§ **Exercise aim**
Each line in the records below, from the one that contains "exact baseline and" to the one that contains "Lean sources are", should be reproduced exactly, the first and last included.

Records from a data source
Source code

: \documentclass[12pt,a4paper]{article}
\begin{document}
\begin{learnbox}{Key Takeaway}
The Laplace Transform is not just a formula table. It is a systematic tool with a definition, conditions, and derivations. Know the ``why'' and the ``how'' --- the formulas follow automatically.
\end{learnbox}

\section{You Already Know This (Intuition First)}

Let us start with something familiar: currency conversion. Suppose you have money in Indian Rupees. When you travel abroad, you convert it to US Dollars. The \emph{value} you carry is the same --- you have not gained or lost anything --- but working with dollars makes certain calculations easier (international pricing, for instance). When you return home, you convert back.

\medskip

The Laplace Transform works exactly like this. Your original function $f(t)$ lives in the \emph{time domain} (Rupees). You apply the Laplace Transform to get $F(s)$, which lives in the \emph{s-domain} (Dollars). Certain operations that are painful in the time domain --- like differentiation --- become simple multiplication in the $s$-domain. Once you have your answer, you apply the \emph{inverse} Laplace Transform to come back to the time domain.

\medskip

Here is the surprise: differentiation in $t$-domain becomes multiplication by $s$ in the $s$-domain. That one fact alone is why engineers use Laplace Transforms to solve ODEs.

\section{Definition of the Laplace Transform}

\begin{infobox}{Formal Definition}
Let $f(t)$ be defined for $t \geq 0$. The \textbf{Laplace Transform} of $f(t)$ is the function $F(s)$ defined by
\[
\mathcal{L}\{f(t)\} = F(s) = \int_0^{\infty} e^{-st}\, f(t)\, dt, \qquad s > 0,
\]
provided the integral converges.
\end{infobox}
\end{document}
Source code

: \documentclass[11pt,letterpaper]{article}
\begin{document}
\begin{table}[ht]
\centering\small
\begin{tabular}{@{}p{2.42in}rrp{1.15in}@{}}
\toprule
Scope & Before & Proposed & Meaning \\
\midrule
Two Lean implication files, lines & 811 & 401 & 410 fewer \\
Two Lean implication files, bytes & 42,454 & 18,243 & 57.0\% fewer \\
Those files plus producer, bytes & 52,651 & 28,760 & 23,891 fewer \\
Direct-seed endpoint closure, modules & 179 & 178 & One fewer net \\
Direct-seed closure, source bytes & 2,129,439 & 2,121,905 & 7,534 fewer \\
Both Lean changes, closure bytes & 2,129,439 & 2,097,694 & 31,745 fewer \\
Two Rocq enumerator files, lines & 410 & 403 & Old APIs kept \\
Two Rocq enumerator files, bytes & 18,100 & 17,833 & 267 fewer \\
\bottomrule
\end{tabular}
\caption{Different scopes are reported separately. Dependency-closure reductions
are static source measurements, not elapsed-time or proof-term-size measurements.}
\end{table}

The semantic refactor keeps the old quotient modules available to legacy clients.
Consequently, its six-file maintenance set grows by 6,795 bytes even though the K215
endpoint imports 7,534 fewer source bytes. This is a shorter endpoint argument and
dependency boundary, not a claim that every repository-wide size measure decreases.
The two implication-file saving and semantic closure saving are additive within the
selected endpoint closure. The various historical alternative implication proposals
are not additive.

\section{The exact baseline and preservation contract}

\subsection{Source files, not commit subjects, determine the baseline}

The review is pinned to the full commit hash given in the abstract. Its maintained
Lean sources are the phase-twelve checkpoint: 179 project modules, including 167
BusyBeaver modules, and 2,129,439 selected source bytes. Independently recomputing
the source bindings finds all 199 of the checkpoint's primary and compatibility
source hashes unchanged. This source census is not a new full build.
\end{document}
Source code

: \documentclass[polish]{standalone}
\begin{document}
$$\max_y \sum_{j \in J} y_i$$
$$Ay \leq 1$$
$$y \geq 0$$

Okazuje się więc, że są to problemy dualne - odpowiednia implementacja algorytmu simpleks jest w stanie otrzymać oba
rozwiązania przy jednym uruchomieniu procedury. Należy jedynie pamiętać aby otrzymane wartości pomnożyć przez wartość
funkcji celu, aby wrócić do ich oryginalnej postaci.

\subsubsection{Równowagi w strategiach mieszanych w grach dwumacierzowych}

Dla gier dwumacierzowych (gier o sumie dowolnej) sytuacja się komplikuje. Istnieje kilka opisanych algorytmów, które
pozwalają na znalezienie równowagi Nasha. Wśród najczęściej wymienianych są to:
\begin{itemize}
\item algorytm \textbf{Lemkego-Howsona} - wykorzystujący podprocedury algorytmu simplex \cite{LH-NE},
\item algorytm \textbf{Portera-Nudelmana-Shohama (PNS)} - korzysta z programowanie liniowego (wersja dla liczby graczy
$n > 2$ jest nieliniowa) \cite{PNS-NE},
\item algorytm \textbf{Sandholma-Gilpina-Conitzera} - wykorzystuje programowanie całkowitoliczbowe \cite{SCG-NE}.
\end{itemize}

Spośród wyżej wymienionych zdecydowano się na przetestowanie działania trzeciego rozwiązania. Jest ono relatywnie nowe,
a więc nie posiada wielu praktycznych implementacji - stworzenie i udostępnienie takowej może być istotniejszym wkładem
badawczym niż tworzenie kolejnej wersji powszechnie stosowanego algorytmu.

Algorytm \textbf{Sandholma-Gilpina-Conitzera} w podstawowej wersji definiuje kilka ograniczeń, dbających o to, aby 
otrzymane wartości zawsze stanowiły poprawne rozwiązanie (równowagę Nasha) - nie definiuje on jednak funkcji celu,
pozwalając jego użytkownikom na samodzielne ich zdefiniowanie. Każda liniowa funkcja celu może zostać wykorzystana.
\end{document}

§ **Response to the exercise**
\section{The exact baseline and preservation contract}

\subsection{Source files, not commit subjects, determine the baseline}

The review is pinned to the full commit hash given in the abstract. Its maintained
Lean sources are the phase-twelve checkpoint: 179 project modules, including 167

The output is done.